- Founded: 2005
- History: University of Ulster 2005–2008 Ulster Elks 2008–2020 Ulster University 2021–
- Arena: Ulster University Sports Centre
- Location: Jordanstown, Northern Ireland
- Team colors: Navy, white, gold

= Ulster University Basketball =

Ulster University is an Irish men's basketball team based in Jordanstown, Northern Ireland. The team has competed in the Irish Super League and National League Division 1 and play its home games at the Ulster University Sports Centre.

==History==
The University of Ulster at Jordanstown Men's Basketball Club was founded in 1984. Previously, Ulster Polytechnic occupied the Jordanstown site and had a very strong tradition in men's collegiate basketball. UUJ experienced the greatest success out of the four UU campuses at collegiate level in men's and women's basketball, with six Men's Irish intervarsity championships won during the 1990s and early 2000s.

In 2005, UU appointed Andrew O'Hare as full-time Basketball Development Officer. This led to the development of a UU Basketball Management Board, a range of junior partner clubs, a satellite development programme, residential and day camps, intramural basketball, basketball scholarships and the transition of UU into Basketball Ireland national competitions. Between 2005 and 2007, the University of Ulster competed in the National League Division 1.

In 2007, the team entered the Irish SuperLeague for the first time. The team was renamed Ulster Elks for the 2008–09 season.
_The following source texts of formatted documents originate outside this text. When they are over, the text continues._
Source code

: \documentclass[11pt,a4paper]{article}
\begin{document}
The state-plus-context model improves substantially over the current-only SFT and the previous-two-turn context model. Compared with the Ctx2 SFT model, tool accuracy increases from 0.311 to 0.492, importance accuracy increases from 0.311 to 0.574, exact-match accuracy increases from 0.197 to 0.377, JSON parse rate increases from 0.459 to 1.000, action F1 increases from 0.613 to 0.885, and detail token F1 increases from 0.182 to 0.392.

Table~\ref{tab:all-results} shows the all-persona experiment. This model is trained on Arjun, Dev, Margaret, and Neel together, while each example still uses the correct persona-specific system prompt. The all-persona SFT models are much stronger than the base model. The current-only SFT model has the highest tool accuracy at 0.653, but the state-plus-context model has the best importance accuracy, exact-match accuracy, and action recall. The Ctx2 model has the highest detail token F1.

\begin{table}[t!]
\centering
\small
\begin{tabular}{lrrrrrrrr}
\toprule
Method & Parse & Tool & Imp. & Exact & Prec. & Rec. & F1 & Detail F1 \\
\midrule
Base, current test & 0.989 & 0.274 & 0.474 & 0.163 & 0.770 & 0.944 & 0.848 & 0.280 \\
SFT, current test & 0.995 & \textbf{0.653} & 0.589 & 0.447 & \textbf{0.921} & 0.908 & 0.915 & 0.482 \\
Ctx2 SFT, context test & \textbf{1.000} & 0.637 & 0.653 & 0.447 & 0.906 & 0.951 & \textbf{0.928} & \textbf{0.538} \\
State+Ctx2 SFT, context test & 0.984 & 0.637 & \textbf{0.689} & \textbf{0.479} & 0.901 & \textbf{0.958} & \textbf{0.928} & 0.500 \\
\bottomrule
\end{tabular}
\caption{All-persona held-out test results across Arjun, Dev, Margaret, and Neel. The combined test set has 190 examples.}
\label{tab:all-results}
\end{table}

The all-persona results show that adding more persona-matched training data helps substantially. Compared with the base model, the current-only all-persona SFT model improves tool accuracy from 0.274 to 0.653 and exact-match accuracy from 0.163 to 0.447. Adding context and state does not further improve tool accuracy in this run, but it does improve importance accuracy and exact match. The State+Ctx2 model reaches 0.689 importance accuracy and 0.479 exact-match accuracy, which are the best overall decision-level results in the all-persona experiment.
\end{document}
In January 2011, Elks made their first appearance in a National Cup semi-final.

Following the 2010–11 season, Elks withdrew from the SuperLeague and joined the Basketball Northern Ireland Premier League for the 2011–12 season. For the 2012–13 season, the Patrick O'Neill-coached Elks returned to the National League Division 1, but also competed in the Ulster Premier League and Division 1 of the Universities league. They went on to win the 2013 National League D1 Northern Conference championship.

Elks continued on in the Northern Ireland Premier League between 2013 and 2016 before re-entering the National League Division 1 for the 2016–17 season. They continued on in the National League Division 1 in 2017–18, 2018–19 and 2019–20. The Elks name was discontinued in 2020.

In 2021, the Ulster University men's basketball team continued in the Division 1. In 2022–23, Ulster University won the Division One championship and earned promotion to the Super League. The team spent the 2023–24 season in the Super League before returning to the Division 1 for the 2024–25 season.